These plans are geared to earnings replacement. Those who do not work, do not receive benefits on their own—although they still may be eligible for survivor benefits if their partner was a worker. In this way, the CPP/QPP are 2nd tier defined benefit plans in the Whitehouse typology.
In 2008-2009, $34.7 billion was contributed to the CPP by 12.5 million contributors and $9.9 billion to the QPP by 3.8 million people. The accumulated account balance stood at $108 billion for the CPP, and $26 billion for the QPP. The maximum age 65 retirement benefit in 2009 is $908.75 per month, but the average is $500.64 over the 3.7 million CPP beneficiaries. There are also more than one million survivor benefit recipients and 80 thousand children of contributor beneficiaries.
In the mid 1990s, the CPP was out of long-run balance, with expected benefits far exceeding expected contributions. However, the reforms of 1996-98 have righted this deficit. These reforms slightly lowered benefits and substantially increased contributions, which combined to initiate a path to the pre-funding of benefits, managed by the Canada Pension Plan Investment Board.28 The latest actuarial projections suggest that the current path is sustainable at current contribution rates to the horizon of 2075.29
The third pillar in the World Bank framework is voluntary. Into this category go employment-based pensions and private savings. In Canada, unlike many industrial countries, this pillar is a very important component of retirement incomes for a large proportion of the population, as will be seen in the next section.
Employment-based pensions must register with the Canada Revenue Agency to be eligible for special tax treatment, which gives rise to the appellation of Registered Pension Plans (RPPs) for these arrangements. Employee contributions are deductible for tax purposes and income accrues tax exempt. Upon retirement, benefits are taxed as regular income.30 Among paid workers, 38.3% of Canadians were covered by a RPP in 2007. The coverage rate for females was slightly higher than males.31 However, the coverage for males trended downward through the 1990s.32 The total amount accumulated within all types of RPPs as of 2003 was $847 billion.
Certain types of retirement saving receive special tax treatment. Contributions to Registered Retirement Savings Plans (RRSPs) are deductible from income up to a certain limit, income accrues tax-exempt, and withdrawals are taxable as regular income.33 Participation in these accounts grew tremendously in the 1980s and early 1990s, but growth has leveled off in recent years.34 The total accumulated amount as of 2003 in RRSPs was $403 billion. As of 2009, Canadians also have access to Tax-Free Savings Accounts (TFSAs) for contributions of up to $5,000 annually. Contributions to these accounts are not deductible, but withdrawals are not taxable. The tax benefit comes from tax-exempt accrual of funds while in the account.
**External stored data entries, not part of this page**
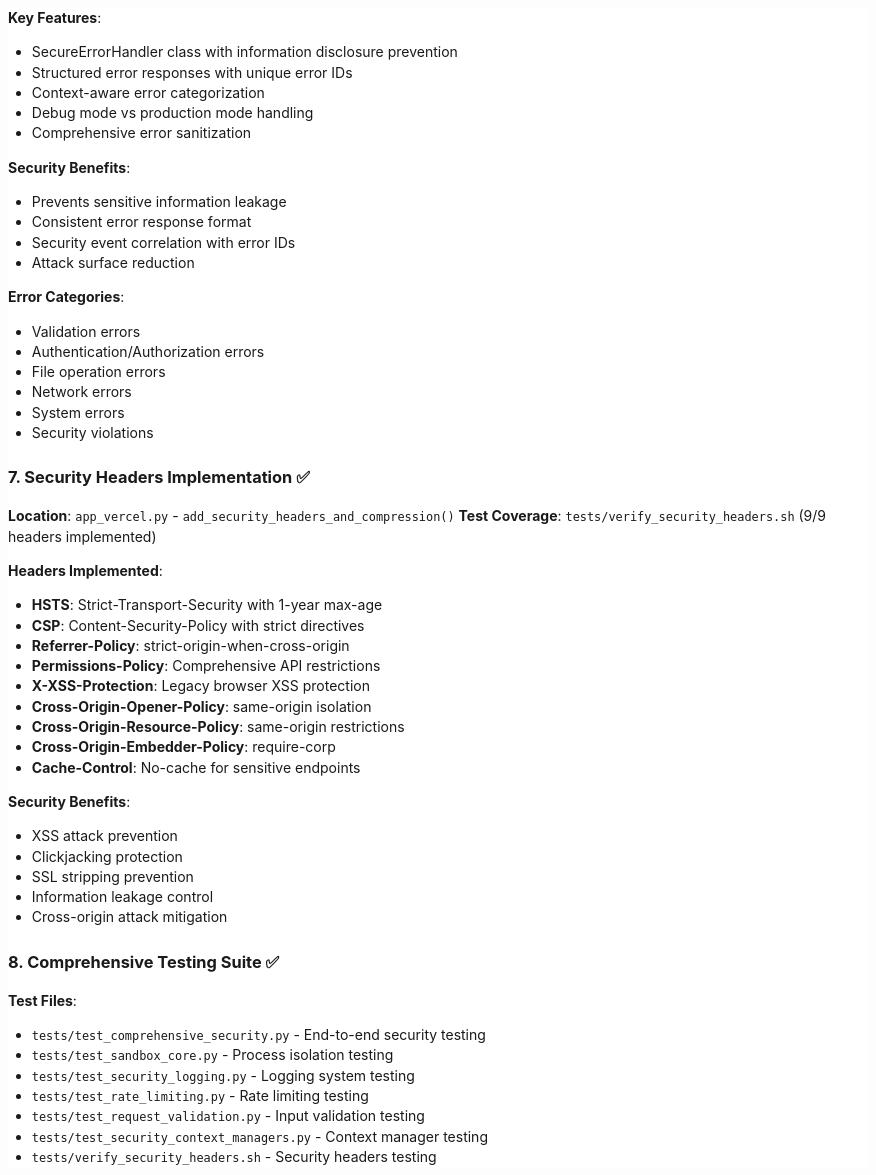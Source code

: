 **Key Features**:
- SecureErrorHandler class with information disclosure prevention
- Structured error responses with unique error IDs
- Context-aware error categorization
- Debug mode vs production mode handling
- Comprehensive error sanitization

**Security Benefits**:
- Prevents sensitive information leakage
- Consistent error response format
- Security event correlation with error IDs
- Attack surface reduction

**Error Categories**:
- Validation errors
- Authentication/Authorization errors
- File operation errors
- Network errors
- System errors
- Security violations

### 7. Security Headers Implementation ✅

**Location**: `app_vercel.py` - `add_security_headers_and_compression()`
**Test Coverage**: `tests/verify_security_headers.sh` (9/9 headers implemented)

**Headers Implemented**:
- **HSTS**: Strict-Transport-Security with 1-year max-age
- **CSP**: Content-Security-Policy with strict directives
- **Referrer-Policy**: strict-origin-when-cross-origin
- **Permissions-Policy**: Comprehensive API restrictions
- **X-XSS-Protection**: Legacy browser XSS protection
- **Cross-Origin-Opener-Policy**: same-origin isolation
- **Cross-Origin-Resource-Policy**: same-origin restrictions
- **Cross-Origin-Embedder-Policy**: require-corp
- **Cache-Control**: No-cache for sensitive endpoints

**Security Benefits**:
- XSS attack prevention
- Clickjacking protection
- SSL stripping prevention
- Information leakage control
- Cross-origin attack mitigation

### 8. Comprehensive Testing Suite ✅

**Test Files**:
- `tests/test_comprehensive_security.py` - End-to-end security testing
- `tests/test_sandbox_core.py` - Process isolation testing
- `tests/test_security_logging.py` - Logging system testing
- `tests/test_rate_limiting.py` - Rate limiting testing
- `tests/test_request_validation.py` - Input validation testing
- `tests/test_security_context_managers.py` - Context manager testing
- `tests/verify_security_headers.sh` - Security headers testing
The most conspicuous feature of these components of the retirement income system is the distribution of use—higher income Canadians are more likely to have funds in RRSPs and in RPPs. However, viewed in context as a voluntary, supplementary pillar to the rest of the system, this is perhaps less surprising or concerning.
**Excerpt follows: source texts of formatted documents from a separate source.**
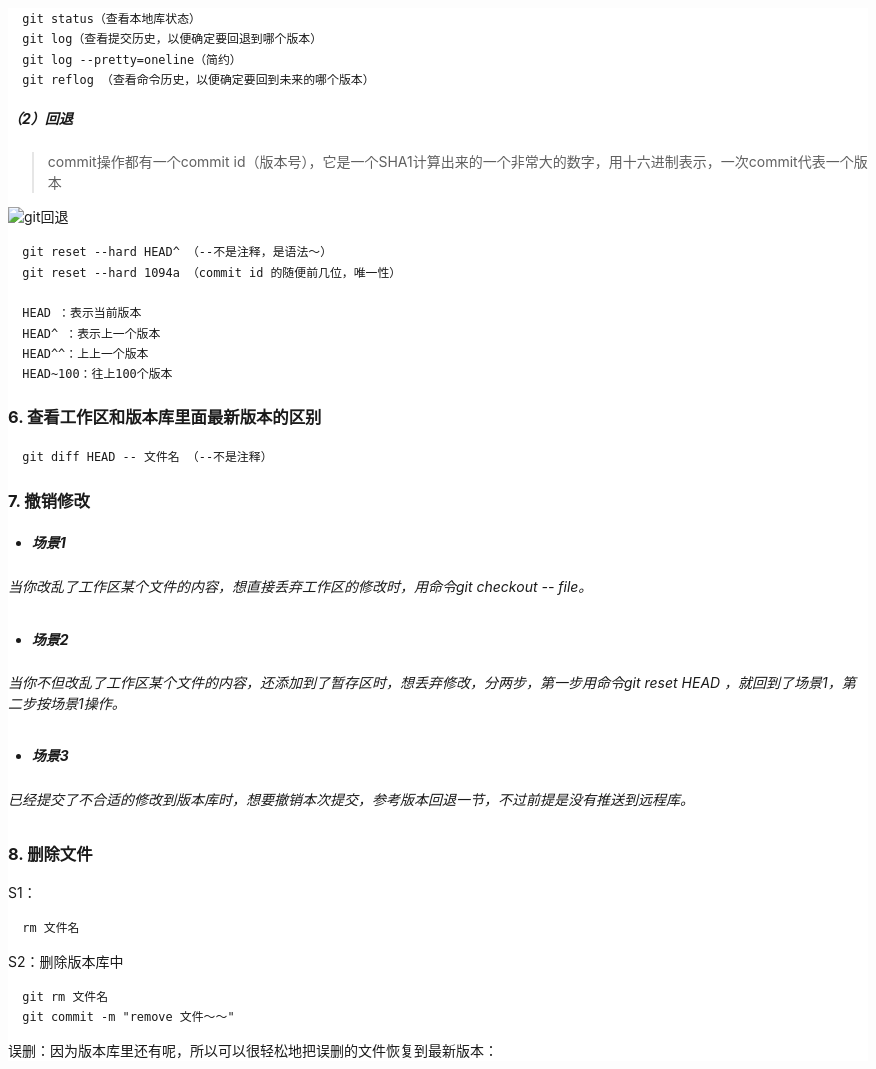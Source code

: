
 ```
  git status（查看本地库状态）
  git log（查看提交历史，以便确定要回退到哪个版本）
  git log --pretty=oneline（简约）
  git reflog （查看命令历史，以便确定要回到未来的哪个版本）
```

##### （2）回退
> commit操作都有一个commit id（版本号），它是一个SHA1计算出来的一个非常大的数字，用十六进制表示，一次commit代表一个版本 

![git回退](https://github.com/daxiaoHe-Girls/daxiaoHe-Girls.github.io/blob/master/images/images_git/git%E5%9B%9E%E9%80%80.PNG)


```
  git reset --hard HEAD^ （--不是注释，是语法～）
  git reset --hard 1094a （commit id 的随便前几位，唯一性）

  HEAD ：表示当前版本
  HEAD^ ：表示上一个版本
  HEAD^^：上上一个版本
  HEAD~100：往上100个版本
```


### 6.	查看工作区和版本库里面最新版本的区别

```
  git diff HEAD -- 文件名 （--不是注释）
```


### 7.	撤销修改
- ##### 场景1
###### 当你改乱了工作区某个文件的内容，想直接丢弃工作区的修改时，用命令git checkout -- file。
- ##### 场景2
###### 当你不但改乱了工作区某个文件的内容，还添加到了暂存区时，想丢弃修改，分两步，第一步用命令git reset HEAD <file>，就回到了场景1，第二步按场景1操作。
- ##### 场景3
###### 已经提交了不合适的修改到版本库时，想要撤销本次提交，参考版本回退一节，不过前提是没有推送到远程库。

### 8.	删除文件
S1：

```
  rm 文件名
```

S2：删除版本库中

```
  git rm 文件名
  git commit -m "remove 文件～～"
```
误删：因为版本库里还有呢，所以可以很轻松地把误删的文件恢复到最新版本：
Before closing the discussion of the third pillar, it is worth mentioning other components of household wealth. Housing equity and non-pension financial savings, though not formally earmarked for retirement, can and do form an important part of many retirement plans—for many Canadians the value of their home exceeds the value of their pensions and financial assets combined.35 Although there is some reluctance of homeowners to treat their primary residence like other assets, it is important not to ignore these assets when assessing the well-being of the elderly.36
This section has briefly reviewed the components of the retirement income system in Canada, making reference to the World Bank 'three pillar' framework. In the next section of the paper, we present original findings on the level and makeup of retirement incomes in Canada that will build on this description.
We now turn to the data. In this section, we examine the incomes of elderly Canadians both through time and cross-sectionally. The goal is to assess the contribution and importance of the government in retirement incomes.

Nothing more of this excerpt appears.